The program is projected to help enhance air quality in the region. There is no cost to the municipality to offer and maintain it. The program allows for all Princeton homes to receive a cost savings of 1 to 2 percent on their utility bills. and renewable energy content will be increased to 50 percent for all residents.

“This renewable volume is more than double the standard 24% provided by PSE&G,” reads Sustainable Princeton’s website. “The program also offers residents the option to increase to 100% renewable electricity for a slight premium, translating to roughly $4 per month. For residents that want the cost savings and 50% renewable plan, no action is required, as program participation is automatic for Princeton households. Only those that want to opt-up to 100% or opt-out of the program need to take action.”

“We’re really encouraging people to step up to the 100 percent if they are able to,” said Molly Jones, executive director of Sustainable Princeton. “The more residents who do, the more of an impact we can have on our greenhouse gas footprint.”

The program pricing will be in place for 18 months. Once it expires, the municipality will either seek a new supply bid or residential power supply will return to that provided by PSE&G.

For those who participate, a notification from PSE&G will be issued in May stating that the account is being enrolled with Constellation NewEnergy, effective with the June meter read. Those opting for the voluntary 100 percent option need to call the company to request it. Those who wish to opt out can do so by completing a reply card that is part of the mailing to residents, or by calling the company. Residents have 30 days to review the options. It is possible to opt out at any time during the program, at no charge.

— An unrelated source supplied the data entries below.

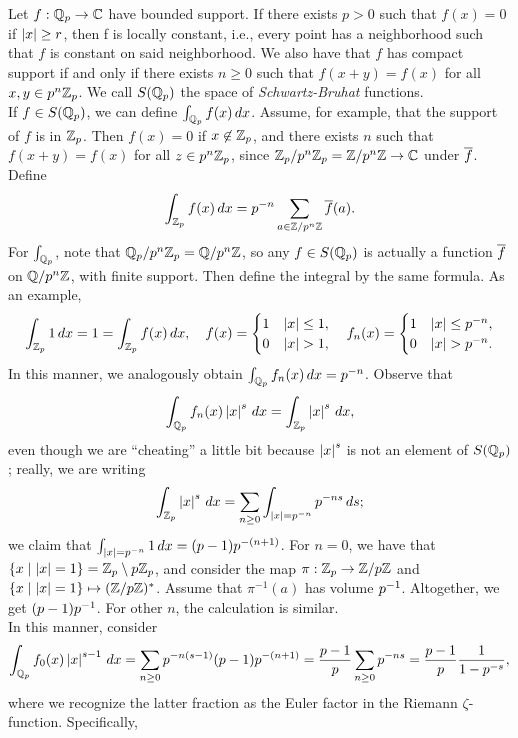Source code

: \noindent Let $f : \mathbb Q_p \to \mathbb C$ have bounded support. If there exists $p > 0$ such that $f(x) = 0$ if $\left\lvert x \right\rvert \geq r$, then f is locally constant, i.e., every point has a neighborhood such that $f$ is constant on said neighborhood. We also have that $f$ has compact support if and only if there exists $n \geq 0$ such that $f(x + y) = f(x)$ for all $x, y \in p^n \mathbb Z_p$. We call $S(\mathbb Q_p)$ the space of \textit{Schwartz-Bruhat} functions.
\\[8pt]
If $f \in S(\mathbb Q_p)$, we can define $\int_{\mathbb Q_p} f(x) \, dx$. Assume, for example, that the support of $f$ is in $\mathbb Z_p$. Then $f(x) = 0$ if $x \not\in \mathbb Z_p$, and there exists $n$ such that $f(x + y) = f(x)$ for all $z \in p^n \mathbb Z_p$, since $\mathbb Z_p/p^n\mathbb Z_p = \mathbb Z/p^n\mathbb Z \to \mathbb C$ under $\overline f$. Define
\[ \int_{\mathbb Z_p} f(x) \, dx = p^{-n} \sum_{a \in \mathbb Z/p^n\mathbb Z} \overline f(a). \]
For $\int_{\mathbb Q_p}$, note that $\mathbb Q_p/p^n \mathbb Z_p = \mathbb Q/p^n\mathbb Z$, so any $f \in S(\mathbb Q_p)$ is actually a function $\overline f$ on $\mathbb Q/p^n\mathbb Z$, with finite support. Then define the integral by the same formula. As an example,
\[ \int_{\mathbb Z_p} 1 \, dx = 1 = \int_{\mathbb Z_p} f(x) \, dx, \quad f(x) = \begin{cases} 1 & \left\lvert x \right\rvert \leq 1, \\ 0 & \left\lvert x \right\rvert > 1, \end{cases} \quad f_n(x) = \begin{cases} 1 & \left\lvert x \right\rvert \leq p^{-n}, \\ 0 & \left\lvert x \right\rvert > p^{-n}. \end{cases} \]
In this manner, we analogously obtain $\int_{\mathbb Q_p} f_n(x) \, dx = p^{-n}$. Observe that
\[ \int_{\mathbb Q_p} f_n(x) \left\lvert x \right\rvert^s \, dx = \int_{\mathbb Z_p} \left\lvert x \right\rvert^s \, dx, \]
even though we are ``cheating'' a little bit because $\left\lvert x \right\rvert^s$ is not an element of $S(\mathbb Q_p)$; really, we are writing
\[ \int_{\mathbb Z_p} \left\lvert x \right\rvert^s \, dx = \sum_{n \geq 0} \int_{\left\lvert x \right\rvert = p^{-n}} p^{-ns} \, ds; \]
we claim that $\int_{\left\lvert x \right\rvert = p^{-n}} 1 \, dx = (p-1) p^{-(n+1)}$. For $n = 0$, we have that $\{x \mid \left\lvert x \right\rvert = 1\} = \mathbb Z_p \setminus p \mathbb Z_p$, and consider the map $\pi : \mathbb Z_p \to \mathbb Z/p\mathbb Z$ and $\{x \mid \left\lvert x \right\rvert = 1\} \mapsto (\mathbb Z/p\mathbb Z)^\ast$. Assume that $\pi^{-1}(a)$ has volume $p^{-1}$. Altogether, we get $(p-1) p^{-1}$. For other $n$, the calculation is similar.
\\[8pt]
In this manner, consider
\[ \int_{\mathbb Q_p} f_0(x) \left\lvert x \right\rvert^{s-1} \, dx = \sum_{n \geq 0} p^{-n(s-1)} (p-1) p^{-(n+1)} = \frac{p-1}{p} \sum_{n \geq 0} p^{-ns} = \frac{p-1}{p} \frac{1}{1 - p^{-s}}, \]
where we recognize the latter fraction as the Euler factor in the Riemann $\zeta$-function. Specifically,
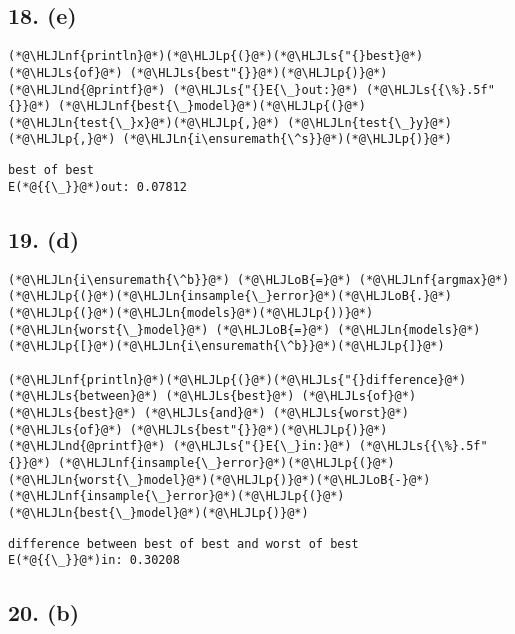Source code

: \documentclass[12pt,a4paper]{article}
\newcommand{\HLJLn}[1]{#1}
\newcommand{\HLJLnd}[1]{\textcolor[RGB]{214,102,97}{#1}}
\newcommand{\HLJLnf}[1]{\textcolor[RGB]{66,102,213}{#1}}
\newcommand{\HLJLs}[1]{\textcolor[RGB]{201,61,57}{#1}}
\newcommand{\HLJLoB}[1]{\textcolor[RGB]{102,102,102}{\textbf{#1}}}
\newcommand{\HLJLp}[1]{#1}
\begin{document}
\subsection{18. (e)}

\begin{lstlisting}
(*@\HLJLnf{println}@*)(*@\HLJLp{(}@*)(*@\HLJLs{"{}best}@*) (*@\HLJLs{of}@*) (*@\HLJLs{best"{}}@*)(*@\HLJLp{)}@*)
(*@\HLJLnd{@printf}@*) (*@\HLJLs{"{}E{\_}out:}@*) (*@\HLJLs{{\%}.5f"{}}@*) (*@\HLJLnf{best{\_}model}@*)(*@\HLJLp{(}@*)(*@\HLJLn{test{\_}x}@*)(*@\HLJLp{,}@*) (*@\HLJLn{test{\_}y}@*)(*@\HLJLp{,}@*) (*@\HLJLn{i\ensuremath{\^s}}@*)(*@\HLJLp{)}@*)
\end{lstlisting}

\begin{lstlisting}
best of best
E(*@{{\_}}@*)out: 0.07812
\end{lstlisting}


\subsection{19. (d)}

\begin{lstlisting}
(*@\HLJLn{i\ensuremath{\^b}}@*) (*@\HLJLoB{=}@*) (*@\HLJLnf{argmax}@*)(*@\HLJLp{(}@*)(*@\HLJLn{insample{\_}error}@*)(*@\HLJLoB{.}@*)(*@\HLJLp{(}@*)(*@\HLJLn{models}@*)(*@\HLJLp{))}@*)
(*@\HLJLn{worst{\_}model}@*) (*@\HLJLoB{=}@*) (*@\HLJLn{models}@*)(*@\HLJLp{[}@*)(*@\HLJLn{i\ensuremath{\^b}}@*)(*@\HLJLp{]}@*)

(*@\HLJLnf{println}@*)(*@\HLJLp{(}@*)(*@\HLJLs{"{}difference}@*) (*@\HLJLs{between}@*) (*@\HLJLs{best}@*) (*@\HLJLs{of}@*) (*@\HLJLs{best}@*) (*@\HLJLs{and}@*) (*@\HLJLs{worst}@*) (*@\HLJLs{of}@*) (*@\HLJLs{best"{}}@*)(*@\HLJLp{)}@*)
(*@\HLJLnd{@printf}@*) (*@\HLJLs{"{}E{\_}in:}@*) (*@\HLJLs{{\%}.5f"{}}@*) (*@\HLJLnf{insample{\_}error}@*)(*@\HLJLp{(}@*)(*@\HLJLn{worst{\_}model}@*)(*@\HLJLp{)}@*)(*@\HLJLoB{-}@*)(*@\HLJLnf{insample{\_}error}@*)(*@\HLJLp{(}@*)(*@\HLJLn{best{\_}model}@*)(*@\HLJLp{)}@*)
\end{lstlisting}

\begin{lstlisting}
difference between best of best and worst of best
E(*@{{\_}}@*)in: 0.30208
\end{lstlisting}


\subsection{20. (b)}
\end{document}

PSE&G will continue to maintain the wires to homes, so participation in the program will not change energy delivery. If there is a power outage due to a fallen tree or weather event, PSE&G will still respond.

For a full description of the program, visit princetonnj.gov or sustainableprinceton.org. To participate in the virtual meeting on April 22, go to https://princeton.zoom.us/j/955951076. The webinar ID is: 955 951 076.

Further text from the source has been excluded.